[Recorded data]

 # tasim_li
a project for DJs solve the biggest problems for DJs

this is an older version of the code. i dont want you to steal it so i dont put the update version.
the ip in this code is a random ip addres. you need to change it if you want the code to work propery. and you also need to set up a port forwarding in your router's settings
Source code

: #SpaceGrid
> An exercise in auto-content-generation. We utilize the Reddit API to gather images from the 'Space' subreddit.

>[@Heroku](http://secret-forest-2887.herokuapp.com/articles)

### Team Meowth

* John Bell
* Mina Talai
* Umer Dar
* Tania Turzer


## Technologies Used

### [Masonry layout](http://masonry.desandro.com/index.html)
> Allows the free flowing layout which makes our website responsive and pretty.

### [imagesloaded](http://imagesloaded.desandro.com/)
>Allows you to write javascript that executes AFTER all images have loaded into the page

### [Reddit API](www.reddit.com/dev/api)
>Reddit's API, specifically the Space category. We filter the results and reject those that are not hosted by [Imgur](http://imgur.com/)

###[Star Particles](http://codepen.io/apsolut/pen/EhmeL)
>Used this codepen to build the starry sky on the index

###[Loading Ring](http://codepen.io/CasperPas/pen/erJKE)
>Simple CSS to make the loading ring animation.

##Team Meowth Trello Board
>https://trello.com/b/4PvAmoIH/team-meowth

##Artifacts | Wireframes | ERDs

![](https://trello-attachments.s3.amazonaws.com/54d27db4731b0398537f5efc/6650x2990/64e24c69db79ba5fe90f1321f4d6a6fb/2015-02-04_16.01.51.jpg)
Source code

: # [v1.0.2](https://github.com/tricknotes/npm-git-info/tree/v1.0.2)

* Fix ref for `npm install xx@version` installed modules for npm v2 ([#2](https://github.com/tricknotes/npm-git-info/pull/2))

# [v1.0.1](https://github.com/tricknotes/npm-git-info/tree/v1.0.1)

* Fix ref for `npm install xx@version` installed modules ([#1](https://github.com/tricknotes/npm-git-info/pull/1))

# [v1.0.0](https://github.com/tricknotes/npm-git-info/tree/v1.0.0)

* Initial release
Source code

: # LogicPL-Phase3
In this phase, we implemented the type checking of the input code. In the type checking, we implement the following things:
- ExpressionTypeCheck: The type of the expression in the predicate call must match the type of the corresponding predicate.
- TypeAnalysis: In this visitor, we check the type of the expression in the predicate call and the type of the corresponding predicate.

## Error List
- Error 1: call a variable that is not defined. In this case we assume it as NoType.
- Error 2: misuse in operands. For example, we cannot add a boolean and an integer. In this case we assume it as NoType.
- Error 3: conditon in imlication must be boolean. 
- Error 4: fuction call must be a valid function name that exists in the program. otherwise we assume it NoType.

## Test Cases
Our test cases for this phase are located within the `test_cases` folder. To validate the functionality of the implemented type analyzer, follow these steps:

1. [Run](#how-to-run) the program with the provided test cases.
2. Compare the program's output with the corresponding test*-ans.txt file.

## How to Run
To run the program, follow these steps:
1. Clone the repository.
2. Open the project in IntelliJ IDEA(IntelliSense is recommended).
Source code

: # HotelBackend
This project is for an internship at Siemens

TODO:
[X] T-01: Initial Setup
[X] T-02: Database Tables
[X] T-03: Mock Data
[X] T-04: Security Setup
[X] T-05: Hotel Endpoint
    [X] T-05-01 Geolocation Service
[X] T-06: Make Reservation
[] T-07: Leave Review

- How to complete this task -
Which lines in the records above contain the string "want"? Copy each one.

- Response -
this is an older version of the code. i dont want you to steal it so i dont put the update version.
the ip in this code is a random ip addres. you need to change it if you want the code to work propery. and you also need to set up a port forwarding in your router's settings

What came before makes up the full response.